I observe Lent properly, get to church each Sunday, read the Bible everyday,
always take my place on the church rosters, and make sure my tithe money is on
the plate each week. And I know my doctrine too.
But the drop-out stood at a
distance from the church. He would not even look up to heaven. Father, I know
I’m a loser. I haven’t been able to get my life together. The kids are a
rabble, the missus and I often aren’t talking, and I can’t understand why there
is so much pain in the world, let alone the pain in my heart. I have so many
questions, and so many doubts and never found anybody I could talk to. I hardly
know what I believe anymore. Whenever I’m anywhere near the church I feel
judged and a failure. Whatever I do, I just can’t seem to measure up. I know
I’m just not good enough. O God, please help me.
I tell you, said Jesus, this
drop-out went home justified before God. For everyone who exalts himself will
be humbled, and he who humbles himself will be exalted.” Luke 18:14
Hey people, Jesus said, “Do not judge…” Just recently I seem
to have run into plenty of folks, inside and outside the church who feel
judged. Often it’s more than a condescending look. A little put down word is
thrown in for good measure. I wonder if we ‘practising Christians’ have any
idea of how others seem to perceive us.
The judgement thing turns up in other ways too. A couple of
years ago I took the funeral of an old bloke whose daughter couldn’t tell me if
he’d been, even once, to worship since the family came from Germany in the
60s. The family had split and dad got into the alcohol. In my heart I was
saying, ‘Ah yes, the usual…’ But see, then she gave me his bible which he kept
by his bedside. It was old, but so used, and written in, and underlined, that
it was falling to pieces! I started reading… all those verses underlined and
commented on. ‘For God so loved… I am the way… obey these words of mine…

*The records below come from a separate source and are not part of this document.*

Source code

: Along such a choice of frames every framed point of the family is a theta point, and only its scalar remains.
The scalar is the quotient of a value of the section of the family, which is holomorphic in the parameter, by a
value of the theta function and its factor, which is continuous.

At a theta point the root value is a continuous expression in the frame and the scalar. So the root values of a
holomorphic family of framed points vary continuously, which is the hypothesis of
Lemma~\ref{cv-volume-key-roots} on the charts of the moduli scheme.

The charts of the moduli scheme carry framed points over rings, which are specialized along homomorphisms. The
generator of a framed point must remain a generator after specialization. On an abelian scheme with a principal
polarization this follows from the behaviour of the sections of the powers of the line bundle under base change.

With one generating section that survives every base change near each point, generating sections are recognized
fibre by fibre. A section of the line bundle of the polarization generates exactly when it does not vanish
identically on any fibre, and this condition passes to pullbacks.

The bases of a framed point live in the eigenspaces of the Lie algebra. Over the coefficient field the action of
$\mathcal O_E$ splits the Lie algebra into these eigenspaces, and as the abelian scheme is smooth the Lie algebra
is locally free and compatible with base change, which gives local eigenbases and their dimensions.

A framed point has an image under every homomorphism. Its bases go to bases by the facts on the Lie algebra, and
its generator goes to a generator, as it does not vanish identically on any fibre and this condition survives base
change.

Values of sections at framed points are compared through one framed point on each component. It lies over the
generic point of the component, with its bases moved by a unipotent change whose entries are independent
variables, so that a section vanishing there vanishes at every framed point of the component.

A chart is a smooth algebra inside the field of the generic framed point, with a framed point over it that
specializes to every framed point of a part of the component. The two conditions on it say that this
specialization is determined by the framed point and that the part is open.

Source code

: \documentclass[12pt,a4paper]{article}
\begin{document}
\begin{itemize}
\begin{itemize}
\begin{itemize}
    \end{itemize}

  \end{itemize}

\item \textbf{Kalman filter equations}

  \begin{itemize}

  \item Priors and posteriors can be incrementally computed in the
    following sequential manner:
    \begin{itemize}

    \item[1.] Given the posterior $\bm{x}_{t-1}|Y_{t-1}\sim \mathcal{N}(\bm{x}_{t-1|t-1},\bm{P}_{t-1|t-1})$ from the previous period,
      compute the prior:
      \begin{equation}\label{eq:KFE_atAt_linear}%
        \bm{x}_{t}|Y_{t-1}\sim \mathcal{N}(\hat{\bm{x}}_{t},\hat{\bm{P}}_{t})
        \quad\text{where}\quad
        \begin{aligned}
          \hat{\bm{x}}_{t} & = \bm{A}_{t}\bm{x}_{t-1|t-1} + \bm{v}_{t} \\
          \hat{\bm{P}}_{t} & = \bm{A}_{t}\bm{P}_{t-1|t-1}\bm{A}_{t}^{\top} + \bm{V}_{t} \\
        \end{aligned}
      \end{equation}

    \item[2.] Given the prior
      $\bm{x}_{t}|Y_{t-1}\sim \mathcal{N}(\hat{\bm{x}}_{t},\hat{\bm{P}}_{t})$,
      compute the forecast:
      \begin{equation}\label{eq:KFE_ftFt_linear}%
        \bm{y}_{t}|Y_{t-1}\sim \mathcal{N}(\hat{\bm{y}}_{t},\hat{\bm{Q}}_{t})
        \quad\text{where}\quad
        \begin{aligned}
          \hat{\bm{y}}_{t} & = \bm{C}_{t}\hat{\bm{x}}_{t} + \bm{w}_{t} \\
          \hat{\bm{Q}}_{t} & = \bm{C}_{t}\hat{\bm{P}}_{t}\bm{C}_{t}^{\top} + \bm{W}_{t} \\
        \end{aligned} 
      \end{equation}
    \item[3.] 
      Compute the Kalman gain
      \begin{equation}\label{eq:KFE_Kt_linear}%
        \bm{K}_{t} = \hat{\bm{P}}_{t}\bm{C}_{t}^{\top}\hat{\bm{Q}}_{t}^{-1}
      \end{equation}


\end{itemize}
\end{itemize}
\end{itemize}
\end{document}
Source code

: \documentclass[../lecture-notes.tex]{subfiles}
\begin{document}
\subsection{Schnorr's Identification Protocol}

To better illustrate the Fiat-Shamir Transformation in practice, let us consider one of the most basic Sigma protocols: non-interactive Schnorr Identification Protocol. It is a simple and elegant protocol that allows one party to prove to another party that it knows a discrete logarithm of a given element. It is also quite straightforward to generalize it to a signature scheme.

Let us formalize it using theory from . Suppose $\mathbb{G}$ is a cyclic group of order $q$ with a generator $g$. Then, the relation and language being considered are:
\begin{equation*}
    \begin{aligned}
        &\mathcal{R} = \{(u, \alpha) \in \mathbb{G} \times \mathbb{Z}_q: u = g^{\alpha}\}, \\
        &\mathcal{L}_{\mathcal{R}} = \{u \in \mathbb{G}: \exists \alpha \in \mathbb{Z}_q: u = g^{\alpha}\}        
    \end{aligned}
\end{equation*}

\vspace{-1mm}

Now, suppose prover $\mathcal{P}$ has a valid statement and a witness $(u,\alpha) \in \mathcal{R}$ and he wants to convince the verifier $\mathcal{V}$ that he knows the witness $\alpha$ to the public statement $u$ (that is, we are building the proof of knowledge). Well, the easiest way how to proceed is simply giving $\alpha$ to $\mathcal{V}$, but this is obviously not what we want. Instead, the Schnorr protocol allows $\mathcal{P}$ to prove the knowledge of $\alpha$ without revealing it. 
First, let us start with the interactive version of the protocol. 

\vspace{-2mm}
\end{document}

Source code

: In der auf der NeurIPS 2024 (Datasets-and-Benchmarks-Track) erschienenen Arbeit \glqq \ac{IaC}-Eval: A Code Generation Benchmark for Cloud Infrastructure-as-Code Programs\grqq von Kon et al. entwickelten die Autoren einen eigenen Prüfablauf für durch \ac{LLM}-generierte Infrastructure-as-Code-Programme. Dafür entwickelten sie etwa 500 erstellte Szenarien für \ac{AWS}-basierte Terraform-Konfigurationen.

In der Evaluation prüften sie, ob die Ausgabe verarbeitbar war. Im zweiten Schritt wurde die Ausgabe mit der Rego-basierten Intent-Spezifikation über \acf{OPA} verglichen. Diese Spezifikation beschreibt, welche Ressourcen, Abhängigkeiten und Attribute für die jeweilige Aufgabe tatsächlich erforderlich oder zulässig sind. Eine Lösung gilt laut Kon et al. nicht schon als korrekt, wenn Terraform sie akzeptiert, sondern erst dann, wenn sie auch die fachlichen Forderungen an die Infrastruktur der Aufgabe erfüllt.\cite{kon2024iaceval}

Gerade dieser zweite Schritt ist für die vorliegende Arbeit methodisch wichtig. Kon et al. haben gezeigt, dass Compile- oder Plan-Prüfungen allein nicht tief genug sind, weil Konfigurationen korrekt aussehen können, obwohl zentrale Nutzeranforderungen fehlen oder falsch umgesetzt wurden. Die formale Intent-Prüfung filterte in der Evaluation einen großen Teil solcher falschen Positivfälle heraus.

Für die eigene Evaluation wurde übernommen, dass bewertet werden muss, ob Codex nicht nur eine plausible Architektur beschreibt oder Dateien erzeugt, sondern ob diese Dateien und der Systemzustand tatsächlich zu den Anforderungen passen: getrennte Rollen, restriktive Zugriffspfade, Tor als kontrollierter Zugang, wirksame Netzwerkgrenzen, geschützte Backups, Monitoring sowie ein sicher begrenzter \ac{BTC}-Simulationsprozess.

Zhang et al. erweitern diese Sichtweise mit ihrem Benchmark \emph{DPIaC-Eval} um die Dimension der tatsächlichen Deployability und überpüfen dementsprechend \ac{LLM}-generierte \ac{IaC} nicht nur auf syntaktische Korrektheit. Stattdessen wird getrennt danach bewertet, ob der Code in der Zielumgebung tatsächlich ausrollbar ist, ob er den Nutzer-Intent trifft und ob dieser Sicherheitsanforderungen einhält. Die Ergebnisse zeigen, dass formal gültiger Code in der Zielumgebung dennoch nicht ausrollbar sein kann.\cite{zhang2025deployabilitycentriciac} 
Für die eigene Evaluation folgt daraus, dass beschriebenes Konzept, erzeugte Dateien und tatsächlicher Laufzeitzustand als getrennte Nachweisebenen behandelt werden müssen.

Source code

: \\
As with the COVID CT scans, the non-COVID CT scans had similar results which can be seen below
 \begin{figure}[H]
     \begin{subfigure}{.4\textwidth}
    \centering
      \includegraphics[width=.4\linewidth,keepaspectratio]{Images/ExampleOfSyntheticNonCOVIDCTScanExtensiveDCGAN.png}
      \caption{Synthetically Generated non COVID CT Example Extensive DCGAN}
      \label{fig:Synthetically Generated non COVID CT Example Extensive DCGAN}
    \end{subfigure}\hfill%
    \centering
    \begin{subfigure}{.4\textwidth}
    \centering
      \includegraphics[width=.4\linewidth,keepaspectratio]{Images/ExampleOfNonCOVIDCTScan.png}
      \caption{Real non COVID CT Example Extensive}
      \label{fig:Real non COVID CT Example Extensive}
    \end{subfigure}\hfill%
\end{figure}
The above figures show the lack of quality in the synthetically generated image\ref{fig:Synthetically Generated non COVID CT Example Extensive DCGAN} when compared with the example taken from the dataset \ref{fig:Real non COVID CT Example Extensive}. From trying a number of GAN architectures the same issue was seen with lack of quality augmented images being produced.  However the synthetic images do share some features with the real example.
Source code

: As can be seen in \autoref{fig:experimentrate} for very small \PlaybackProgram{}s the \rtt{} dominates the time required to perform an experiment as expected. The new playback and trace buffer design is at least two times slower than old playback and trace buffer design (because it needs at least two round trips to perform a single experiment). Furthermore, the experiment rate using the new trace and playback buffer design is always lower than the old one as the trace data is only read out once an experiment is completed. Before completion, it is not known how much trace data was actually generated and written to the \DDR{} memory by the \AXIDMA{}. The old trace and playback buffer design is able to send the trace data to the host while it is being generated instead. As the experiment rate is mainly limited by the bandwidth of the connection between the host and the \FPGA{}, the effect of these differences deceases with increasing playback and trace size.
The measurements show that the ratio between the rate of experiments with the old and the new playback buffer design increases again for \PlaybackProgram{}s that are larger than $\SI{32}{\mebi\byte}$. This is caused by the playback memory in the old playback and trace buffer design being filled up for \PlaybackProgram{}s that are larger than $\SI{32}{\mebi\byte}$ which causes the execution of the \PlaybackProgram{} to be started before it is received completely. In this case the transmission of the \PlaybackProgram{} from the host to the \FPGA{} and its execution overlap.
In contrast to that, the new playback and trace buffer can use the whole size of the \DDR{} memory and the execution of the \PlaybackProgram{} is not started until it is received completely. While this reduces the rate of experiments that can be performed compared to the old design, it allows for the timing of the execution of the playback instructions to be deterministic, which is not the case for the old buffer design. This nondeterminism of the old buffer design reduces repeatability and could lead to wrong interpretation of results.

nothing can separate us…’ All my heart said was, ‘Father forgive.
A similar thing happened in my time at St Pauls. I was asked
to take a funeral for an ‘American Lutheran’ by his daughter. Neither had been
in a church over the 15 years since coming to Oz, yet they had read scripture
and prayed together every day!
Recently I had cause to visit a couple with young kids. It
was 7.30pm but they looked exhausted. Dad goes to work every morning at 5.00am.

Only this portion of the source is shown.